Japan Art: Influence of Edo and Meiji Periods

Japan Art: Influence of Edo and Meiji Periods

Lee Jay Walker

Modern Tokyo Times

The above art is by Suzuki Shônen. He was born during the late Edo Period in the 1840s and died during the Taisho Period (1912-1926) in 1918. Hence, he developed artistically during the revolutionary Meiji Period (1868-1912).

The Metropolitan Museum of Art says, “Together with his father, Suzuki Hyakunen, Shonen was one of the leading painters active in Kyoto during the Meiji period. After the country became more open to the West in the second half of the nineteenth century, they made efforts to preserve the subjects and style of traditional Japanese painting.”

Aoyama Masaharu (Seiji Aoyama) produced the stunning art piece above. He was born in the prefecture of Saitama in 1893 and died in 1969. Therefore, he witnessed a nation reborn and on the path of becoming an economic power.  

Masaharu also studied traditional Japanese ink painting. Indeed, he learned this delightful angle at the Tokyo School of Fine Arts. However, despite dying in the post-war period, the early influence of the Meiji Period impacted him greatly.

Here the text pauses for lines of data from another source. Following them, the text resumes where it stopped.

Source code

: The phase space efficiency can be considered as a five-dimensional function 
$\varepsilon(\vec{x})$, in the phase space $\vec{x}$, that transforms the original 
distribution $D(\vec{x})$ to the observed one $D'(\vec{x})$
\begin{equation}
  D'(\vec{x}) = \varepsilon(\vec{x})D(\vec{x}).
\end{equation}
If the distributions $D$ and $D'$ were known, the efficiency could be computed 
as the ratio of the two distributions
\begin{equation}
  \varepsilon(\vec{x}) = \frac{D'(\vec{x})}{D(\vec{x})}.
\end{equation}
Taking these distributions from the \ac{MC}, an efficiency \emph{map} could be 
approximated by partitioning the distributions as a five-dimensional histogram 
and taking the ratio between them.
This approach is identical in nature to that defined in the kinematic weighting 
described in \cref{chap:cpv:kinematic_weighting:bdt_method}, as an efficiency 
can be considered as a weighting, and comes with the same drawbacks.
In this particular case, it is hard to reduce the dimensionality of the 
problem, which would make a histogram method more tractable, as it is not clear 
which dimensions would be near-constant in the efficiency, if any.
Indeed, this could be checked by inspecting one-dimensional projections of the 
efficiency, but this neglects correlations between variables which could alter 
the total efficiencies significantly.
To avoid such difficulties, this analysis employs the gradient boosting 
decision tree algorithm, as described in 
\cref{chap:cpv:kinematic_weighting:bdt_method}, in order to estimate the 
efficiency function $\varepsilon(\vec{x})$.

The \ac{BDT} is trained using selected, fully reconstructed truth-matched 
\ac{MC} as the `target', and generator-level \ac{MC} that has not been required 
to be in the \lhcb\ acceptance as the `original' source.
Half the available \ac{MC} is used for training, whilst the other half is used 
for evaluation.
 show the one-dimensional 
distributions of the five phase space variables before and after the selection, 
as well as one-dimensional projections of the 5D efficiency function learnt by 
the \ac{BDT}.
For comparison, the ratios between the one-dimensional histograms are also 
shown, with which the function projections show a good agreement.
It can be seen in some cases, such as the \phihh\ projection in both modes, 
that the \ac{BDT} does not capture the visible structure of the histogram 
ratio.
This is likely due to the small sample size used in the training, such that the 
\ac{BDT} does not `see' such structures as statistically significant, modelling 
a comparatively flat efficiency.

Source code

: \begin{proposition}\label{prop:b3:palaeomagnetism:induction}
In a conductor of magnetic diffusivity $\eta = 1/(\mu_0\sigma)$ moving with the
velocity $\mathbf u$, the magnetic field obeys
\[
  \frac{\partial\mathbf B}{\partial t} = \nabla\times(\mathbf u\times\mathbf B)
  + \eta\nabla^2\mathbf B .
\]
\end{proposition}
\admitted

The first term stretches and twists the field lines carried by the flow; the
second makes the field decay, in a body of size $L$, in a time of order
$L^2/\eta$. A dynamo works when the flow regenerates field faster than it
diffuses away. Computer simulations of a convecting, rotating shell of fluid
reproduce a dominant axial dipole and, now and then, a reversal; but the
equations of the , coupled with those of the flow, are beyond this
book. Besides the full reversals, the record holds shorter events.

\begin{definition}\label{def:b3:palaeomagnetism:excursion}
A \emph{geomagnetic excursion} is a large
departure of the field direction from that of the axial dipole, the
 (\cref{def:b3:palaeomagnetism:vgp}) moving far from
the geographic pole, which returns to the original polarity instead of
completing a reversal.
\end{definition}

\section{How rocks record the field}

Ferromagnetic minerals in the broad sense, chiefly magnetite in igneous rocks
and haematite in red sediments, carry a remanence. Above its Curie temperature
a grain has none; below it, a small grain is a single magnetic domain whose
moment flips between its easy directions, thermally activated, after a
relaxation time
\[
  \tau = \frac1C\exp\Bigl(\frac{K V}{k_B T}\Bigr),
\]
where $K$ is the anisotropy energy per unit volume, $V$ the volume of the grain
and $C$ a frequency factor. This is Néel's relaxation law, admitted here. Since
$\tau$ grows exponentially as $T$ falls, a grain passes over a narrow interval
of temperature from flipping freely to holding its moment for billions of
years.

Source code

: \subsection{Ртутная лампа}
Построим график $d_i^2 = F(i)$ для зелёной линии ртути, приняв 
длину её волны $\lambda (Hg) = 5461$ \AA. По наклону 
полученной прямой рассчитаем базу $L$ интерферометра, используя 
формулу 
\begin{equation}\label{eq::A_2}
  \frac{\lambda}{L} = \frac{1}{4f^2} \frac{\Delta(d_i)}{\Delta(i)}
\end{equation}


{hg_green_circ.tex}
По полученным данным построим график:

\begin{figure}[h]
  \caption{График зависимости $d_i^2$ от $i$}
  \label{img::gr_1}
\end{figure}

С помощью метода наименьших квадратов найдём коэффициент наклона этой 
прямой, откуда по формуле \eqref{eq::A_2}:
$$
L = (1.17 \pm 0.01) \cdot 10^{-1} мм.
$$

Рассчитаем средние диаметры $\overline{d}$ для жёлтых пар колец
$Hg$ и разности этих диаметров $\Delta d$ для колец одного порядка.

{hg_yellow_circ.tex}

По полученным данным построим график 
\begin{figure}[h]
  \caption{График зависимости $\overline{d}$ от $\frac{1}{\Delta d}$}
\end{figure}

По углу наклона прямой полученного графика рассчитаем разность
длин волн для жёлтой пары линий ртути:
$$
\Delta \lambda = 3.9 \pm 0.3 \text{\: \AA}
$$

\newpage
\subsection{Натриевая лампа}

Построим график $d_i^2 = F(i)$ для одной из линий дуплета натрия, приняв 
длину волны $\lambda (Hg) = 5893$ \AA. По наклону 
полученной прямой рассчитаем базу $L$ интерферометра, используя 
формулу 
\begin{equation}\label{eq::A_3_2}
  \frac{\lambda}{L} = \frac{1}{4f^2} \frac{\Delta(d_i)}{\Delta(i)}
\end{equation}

The final art piece above is by Watanabe Shikō (1683-1755). He was gifted from a young age and influenced by the cultural traits of Kyoto during the Edo Period.

The Kyoto National Museum says, “Shikō went on to serve as an artist for the aristocratic Konoe family, one of the five regent clans in the ancient capital. Under its erudite head—the calligrapher, painter, poet, and statesman Konoe Iehiro (1667–1736)—Shikō expanded his purview to encompass the traditional Japanese yamato-e style of painting. Iehiro’s interest in natural history—even painting his own compendiums of botanical illustrations—influenced Shikō, as seen in his emphasis on sketching from life. Shikō’s attitudes towards art, in turn, greatly impacted some of the most famous Kyoto painters of the second half of the eighteenth century, including Maruyama Ōkyo (1733–1795).”